Look below for the line containing "<LI>Collect information from". Output it and each remaining line of the entries exactly, and nothing else.
==*==
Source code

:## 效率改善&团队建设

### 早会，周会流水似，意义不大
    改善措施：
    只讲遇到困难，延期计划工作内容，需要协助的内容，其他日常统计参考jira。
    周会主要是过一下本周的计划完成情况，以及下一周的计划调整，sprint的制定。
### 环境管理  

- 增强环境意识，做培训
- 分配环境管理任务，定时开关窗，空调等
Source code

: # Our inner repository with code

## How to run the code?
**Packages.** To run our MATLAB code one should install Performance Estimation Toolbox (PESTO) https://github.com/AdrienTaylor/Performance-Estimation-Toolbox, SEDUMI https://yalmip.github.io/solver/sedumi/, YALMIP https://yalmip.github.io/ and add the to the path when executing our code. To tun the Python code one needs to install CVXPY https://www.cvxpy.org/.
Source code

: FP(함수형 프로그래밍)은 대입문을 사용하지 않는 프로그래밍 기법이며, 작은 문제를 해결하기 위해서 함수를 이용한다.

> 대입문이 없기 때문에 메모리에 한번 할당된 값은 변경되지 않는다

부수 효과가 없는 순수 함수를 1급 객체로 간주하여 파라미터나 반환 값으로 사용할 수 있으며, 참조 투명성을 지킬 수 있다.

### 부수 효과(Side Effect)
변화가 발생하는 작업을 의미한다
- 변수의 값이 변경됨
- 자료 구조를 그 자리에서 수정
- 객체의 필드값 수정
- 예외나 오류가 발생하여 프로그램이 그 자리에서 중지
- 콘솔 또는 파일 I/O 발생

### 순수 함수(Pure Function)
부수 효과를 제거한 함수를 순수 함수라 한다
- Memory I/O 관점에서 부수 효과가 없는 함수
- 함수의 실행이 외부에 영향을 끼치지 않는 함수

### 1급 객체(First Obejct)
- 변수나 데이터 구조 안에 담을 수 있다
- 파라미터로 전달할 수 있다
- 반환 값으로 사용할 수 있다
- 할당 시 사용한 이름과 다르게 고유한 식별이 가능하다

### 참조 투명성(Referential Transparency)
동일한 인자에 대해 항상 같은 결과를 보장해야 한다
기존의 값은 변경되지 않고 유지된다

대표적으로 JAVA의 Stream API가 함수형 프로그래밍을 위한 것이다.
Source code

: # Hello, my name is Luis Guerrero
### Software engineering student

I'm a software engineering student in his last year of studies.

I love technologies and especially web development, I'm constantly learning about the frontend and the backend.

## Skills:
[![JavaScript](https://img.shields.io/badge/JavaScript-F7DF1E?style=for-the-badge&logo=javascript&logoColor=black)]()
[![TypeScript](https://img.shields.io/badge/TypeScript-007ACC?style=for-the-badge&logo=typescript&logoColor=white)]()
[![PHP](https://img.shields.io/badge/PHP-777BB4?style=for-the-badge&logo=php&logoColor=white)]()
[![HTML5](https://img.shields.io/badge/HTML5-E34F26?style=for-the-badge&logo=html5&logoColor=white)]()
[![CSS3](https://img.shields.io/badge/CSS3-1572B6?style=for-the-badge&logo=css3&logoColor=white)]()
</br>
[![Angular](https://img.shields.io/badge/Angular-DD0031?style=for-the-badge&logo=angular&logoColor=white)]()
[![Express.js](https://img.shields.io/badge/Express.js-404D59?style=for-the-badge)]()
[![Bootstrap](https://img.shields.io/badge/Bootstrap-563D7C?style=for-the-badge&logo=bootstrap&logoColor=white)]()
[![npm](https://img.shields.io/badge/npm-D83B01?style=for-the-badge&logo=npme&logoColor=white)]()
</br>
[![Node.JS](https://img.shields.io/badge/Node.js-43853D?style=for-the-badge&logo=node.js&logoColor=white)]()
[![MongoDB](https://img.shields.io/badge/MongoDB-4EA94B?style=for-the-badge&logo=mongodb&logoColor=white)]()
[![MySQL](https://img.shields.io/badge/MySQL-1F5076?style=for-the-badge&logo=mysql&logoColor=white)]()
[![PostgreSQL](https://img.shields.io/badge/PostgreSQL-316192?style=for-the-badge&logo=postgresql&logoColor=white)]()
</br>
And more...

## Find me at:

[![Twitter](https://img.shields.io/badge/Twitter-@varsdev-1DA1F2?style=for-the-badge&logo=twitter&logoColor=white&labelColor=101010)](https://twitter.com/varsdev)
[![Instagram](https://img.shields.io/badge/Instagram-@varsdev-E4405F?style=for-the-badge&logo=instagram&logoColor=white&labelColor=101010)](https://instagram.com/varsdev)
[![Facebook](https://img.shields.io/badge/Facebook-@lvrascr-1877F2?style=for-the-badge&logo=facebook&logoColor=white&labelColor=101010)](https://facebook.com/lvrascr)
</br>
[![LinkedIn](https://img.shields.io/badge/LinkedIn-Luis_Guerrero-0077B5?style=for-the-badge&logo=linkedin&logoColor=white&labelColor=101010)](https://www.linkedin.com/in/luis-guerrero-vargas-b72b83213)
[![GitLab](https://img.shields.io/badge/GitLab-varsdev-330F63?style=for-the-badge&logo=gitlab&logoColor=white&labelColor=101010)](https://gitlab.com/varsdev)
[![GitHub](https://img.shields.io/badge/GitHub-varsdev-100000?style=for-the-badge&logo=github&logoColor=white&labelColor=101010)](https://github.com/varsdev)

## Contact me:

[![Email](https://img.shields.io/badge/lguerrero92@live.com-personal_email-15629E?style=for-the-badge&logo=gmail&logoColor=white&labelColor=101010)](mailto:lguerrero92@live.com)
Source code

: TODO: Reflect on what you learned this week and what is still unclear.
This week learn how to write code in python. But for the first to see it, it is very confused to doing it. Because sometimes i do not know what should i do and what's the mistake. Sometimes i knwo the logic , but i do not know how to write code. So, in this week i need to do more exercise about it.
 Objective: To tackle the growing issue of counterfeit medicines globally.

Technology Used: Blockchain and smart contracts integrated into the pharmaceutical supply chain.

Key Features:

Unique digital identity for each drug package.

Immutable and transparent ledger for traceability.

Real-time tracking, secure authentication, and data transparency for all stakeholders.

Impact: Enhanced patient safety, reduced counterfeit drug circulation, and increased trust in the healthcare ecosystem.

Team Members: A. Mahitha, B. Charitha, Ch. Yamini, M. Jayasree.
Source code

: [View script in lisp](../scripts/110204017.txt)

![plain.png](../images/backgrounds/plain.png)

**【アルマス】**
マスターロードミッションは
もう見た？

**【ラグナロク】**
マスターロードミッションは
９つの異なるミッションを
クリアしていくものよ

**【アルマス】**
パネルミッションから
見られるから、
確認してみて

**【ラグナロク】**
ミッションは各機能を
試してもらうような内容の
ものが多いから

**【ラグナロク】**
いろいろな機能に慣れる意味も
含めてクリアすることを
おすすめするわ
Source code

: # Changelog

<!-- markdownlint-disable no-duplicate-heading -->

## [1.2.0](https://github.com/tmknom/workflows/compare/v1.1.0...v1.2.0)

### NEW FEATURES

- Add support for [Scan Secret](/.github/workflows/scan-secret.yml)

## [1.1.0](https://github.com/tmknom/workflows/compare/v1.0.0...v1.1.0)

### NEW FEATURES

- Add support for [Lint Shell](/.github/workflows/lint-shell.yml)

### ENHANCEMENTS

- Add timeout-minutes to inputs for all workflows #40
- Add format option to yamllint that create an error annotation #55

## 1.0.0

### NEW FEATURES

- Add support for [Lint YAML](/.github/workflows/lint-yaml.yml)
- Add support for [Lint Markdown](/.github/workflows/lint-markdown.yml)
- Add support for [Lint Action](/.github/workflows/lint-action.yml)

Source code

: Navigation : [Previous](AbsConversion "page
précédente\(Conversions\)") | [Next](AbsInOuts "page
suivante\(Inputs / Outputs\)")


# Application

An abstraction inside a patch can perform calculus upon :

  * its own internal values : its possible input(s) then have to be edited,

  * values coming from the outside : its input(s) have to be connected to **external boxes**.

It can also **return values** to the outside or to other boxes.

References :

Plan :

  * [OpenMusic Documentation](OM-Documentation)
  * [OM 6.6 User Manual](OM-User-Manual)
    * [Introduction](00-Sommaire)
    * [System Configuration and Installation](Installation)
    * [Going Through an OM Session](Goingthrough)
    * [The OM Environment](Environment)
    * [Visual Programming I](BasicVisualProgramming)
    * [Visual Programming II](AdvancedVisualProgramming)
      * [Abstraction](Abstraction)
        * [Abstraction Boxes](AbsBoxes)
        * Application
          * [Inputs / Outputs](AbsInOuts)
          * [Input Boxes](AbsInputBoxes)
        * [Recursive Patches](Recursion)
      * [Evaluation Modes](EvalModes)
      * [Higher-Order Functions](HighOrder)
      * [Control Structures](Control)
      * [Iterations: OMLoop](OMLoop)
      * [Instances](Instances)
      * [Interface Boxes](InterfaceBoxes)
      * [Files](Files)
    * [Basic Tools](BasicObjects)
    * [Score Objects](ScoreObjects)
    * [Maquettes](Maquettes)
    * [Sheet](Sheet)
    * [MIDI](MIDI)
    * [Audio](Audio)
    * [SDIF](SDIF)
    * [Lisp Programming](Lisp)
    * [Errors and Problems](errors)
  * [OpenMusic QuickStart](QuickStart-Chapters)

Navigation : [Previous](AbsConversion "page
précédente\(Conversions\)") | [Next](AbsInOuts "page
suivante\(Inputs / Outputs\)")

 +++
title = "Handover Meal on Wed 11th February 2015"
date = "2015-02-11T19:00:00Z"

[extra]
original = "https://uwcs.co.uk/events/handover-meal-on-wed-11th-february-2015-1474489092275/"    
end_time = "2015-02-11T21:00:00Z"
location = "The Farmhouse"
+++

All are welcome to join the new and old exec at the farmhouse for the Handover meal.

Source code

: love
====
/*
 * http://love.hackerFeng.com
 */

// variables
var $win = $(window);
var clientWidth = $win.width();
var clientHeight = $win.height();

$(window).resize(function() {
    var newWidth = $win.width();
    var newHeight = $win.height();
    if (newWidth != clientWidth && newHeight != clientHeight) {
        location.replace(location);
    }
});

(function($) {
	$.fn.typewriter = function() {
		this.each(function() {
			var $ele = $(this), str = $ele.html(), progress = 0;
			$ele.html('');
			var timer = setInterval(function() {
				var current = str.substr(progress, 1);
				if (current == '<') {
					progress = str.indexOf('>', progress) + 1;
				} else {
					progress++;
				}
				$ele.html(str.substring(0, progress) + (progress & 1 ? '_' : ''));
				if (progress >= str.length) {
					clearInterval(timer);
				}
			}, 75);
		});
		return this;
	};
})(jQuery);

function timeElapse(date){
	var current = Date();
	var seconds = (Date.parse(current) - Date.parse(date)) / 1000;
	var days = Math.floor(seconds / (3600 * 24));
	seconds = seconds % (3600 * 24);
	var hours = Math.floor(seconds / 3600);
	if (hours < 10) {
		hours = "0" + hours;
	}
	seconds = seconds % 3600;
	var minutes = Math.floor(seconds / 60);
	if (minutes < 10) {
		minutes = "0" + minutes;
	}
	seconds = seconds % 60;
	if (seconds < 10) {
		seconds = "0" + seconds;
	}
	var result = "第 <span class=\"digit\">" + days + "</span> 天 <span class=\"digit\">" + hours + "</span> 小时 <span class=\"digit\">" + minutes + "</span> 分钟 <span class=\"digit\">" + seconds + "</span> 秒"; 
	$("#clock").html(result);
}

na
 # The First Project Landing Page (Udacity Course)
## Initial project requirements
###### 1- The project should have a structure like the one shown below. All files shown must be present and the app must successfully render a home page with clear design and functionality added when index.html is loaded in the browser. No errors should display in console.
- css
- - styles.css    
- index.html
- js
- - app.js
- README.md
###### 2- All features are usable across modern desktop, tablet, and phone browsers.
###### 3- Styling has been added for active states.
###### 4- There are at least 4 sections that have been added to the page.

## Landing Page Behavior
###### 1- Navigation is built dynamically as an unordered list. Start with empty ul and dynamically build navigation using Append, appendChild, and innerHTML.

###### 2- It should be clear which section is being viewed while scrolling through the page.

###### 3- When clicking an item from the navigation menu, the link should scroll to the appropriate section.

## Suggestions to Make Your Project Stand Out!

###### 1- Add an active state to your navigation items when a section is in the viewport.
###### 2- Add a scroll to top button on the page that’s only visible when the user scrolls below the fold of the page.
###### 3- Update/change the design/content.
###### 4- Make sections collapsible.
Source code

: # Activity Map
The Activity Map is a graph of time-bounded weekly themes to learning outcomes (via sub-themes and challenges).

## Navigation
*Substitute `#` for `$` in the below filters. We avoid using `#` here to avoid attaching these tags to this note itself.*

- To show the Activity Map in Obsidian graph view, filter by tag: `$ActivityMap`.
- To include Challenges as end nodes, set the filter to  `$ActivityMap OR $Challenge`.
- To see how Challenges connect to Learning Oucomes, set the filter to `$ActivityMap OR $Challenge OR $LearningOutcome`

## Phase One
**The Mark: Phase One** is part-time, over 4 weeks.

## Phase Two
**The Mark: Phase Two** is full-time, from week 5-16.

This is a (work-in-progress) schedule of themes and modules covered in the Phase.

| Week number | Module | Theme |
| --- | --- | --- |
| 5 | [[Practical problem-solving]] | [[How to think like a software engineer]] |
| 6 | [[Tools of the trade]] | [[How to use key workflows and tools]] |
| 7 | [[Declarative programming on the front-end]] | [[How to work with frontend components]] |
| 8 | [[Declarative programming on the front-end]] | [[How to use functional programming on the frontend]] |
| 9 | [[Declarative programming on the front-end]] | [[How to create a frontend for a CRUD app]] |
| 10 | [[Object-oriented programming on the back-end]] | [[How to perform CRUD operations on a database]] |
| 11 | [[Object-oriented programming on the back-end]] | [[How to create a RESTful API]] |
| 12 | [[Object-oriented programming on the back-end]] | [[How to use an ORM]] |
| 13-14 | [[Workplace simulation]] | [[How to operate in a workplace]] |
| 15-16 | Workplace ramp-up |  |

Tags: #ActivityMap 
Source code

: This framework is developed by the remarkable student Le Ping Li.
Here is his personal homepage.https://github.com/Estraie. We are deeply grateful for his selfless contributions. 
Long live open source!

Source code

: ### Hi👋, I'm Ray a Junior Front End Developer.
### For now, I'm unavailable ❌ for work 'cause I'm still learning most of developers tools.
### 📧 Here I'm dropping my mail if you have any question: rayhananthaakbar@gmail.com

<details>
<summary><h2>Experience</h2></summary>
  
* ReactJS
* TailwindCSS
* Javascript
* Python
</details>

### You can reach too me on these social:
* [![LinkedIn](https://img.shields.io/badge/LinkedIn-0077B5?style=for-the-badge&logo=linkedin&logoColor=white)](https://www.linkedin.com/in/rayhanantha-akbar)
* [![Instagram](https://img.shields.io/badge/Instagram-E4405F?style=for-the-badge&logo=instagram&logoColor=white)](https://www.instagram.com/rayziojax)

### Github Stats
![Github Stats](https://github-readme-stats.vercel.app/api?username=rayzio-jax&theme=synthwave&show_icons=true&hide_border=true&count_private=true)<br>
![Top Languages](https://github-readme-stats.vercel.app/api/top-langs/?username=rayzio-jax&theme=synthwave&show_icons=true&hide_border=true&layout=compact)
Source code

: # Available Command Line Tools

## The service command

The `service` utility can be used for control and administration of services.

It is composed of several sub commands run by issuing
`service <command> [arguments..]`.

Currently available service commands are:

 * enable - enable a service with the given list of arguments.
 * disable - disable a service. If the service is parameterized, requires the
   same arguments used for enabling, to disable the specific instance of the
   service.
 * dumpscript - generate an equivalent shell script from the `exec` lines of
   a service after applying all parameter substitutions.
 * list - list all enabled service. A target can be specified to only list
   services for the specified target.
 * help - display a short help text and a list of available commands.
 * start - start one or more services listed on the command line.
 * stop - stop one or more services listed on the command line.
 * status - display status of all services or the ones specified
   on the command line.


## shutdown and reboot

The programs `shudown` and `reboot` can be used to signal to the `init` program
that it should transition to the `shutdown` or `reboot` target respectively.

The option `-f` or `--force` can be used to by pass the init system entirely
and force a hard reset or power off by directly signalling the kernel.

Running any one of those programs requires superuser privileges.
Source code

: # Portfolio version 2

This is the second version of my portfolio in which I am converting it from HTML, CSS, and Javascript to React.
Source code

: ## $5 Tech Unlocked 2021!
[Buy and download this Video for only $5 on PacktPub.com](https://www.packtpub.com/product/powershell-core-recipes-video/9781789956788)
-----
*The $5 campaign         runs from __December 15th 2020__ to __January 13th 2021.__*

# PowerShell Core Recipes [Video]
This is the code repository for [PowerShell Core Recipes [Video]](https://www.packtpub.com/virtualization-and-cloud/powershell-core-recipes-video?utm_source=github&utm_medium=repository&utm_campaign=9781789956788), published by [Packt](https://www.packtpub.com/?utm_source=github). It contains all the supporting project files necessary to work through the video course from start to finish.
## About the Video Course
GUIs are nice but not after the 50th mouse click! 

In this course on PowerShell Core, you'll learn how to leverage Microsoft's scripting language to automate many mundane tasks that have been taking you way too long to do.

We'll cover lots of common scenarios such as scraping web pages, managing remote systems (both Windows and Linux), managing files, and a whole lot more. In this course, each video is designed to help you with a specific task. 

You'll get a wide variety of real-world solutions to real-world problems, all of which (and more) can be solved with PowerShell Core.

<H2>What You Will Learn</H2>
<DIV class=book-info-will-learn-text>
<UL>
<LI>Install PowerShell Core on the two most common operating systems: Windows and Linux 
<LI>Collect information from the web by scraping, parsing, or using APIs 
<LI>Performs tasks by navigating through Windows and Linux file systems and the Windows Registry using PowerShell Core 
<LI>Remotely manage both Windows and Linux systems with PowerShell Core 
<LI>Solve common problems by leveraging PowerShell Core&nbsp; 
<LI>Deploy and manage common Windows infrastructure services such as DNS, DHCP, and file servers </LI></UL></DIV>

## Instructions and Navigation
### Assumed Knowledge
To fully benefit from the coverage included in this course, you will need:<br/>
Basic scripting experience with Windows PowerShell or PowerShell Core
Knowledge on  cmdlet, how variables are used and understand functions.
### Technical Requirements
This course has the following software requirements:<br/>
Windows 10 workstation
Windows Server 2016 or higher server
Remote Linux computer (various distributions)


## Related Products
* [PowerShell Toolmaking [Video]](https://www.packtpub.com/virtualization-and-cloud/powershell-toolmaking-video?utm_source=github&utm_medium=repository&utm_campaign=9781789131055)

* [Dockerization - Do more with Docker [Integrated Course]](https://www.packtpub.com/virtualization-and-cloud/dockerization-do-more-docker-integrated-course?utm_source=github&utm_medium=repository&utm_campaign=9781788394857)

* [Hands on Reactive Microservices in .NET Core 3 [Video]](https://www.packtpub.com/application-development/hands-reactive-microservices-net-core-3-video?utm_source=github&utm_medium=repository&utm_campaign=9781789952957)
==*==
▸ Answer for this exercise:
<LI>Collect information from the web by scraping, parsing, or using APIs 
<LI>Performs tasks by navigating through Windows and Linux file systems and the Windows Registry using PowerShell Core 
<LI>Remotely manage both Windows and Linux systems with PowerShell Core 
<LI>Solve common problems by leveraging PowerShell Core&nbsp; 
<LI>Deploy and manage common Windows infrastructure services such as DNS, DHCP, and file servers </LI></UL></DIV>

## Instructions and Navigation
### Assumed Knowledge
To fully benefit from the coverage included in this course, you will need:<br/>
Basic scripting experience with Windows PowerShell or PowerShell Core
Knowledge on  cmdlet, how variables are used and understand functions.
### Technical Requirements
This course has the following software requirements:<br/>
Windows 10 workstation
Windows Server 2016 or higher server
Remote Linux computer (various distributions)


## Related Products
* [PowerShell Toolmaking [Video]](https://www.packtpub.com/virtualization-and-cloud/powershell-toolmaking-video?utm_source=github&utm_medium=repository&utm_campaign=9781789131055)

* [Dockerization - Do more with Docker [Integrated Course]](https://www.packtpub.com/virtualization-and-cloud/dockerization-do-more-docker-integrated-course?utm_source=github&utm_medium=repository&utm_campaign=9781788394857)

* [Hands on Reactive Microservices in .NET Core 3 [Video]](https://www.packtpub.com/application-development/hands-reactive-microservices-net-core-3-video?utm_source=github&utm_medium=repository&utm_campaign=9781789952957)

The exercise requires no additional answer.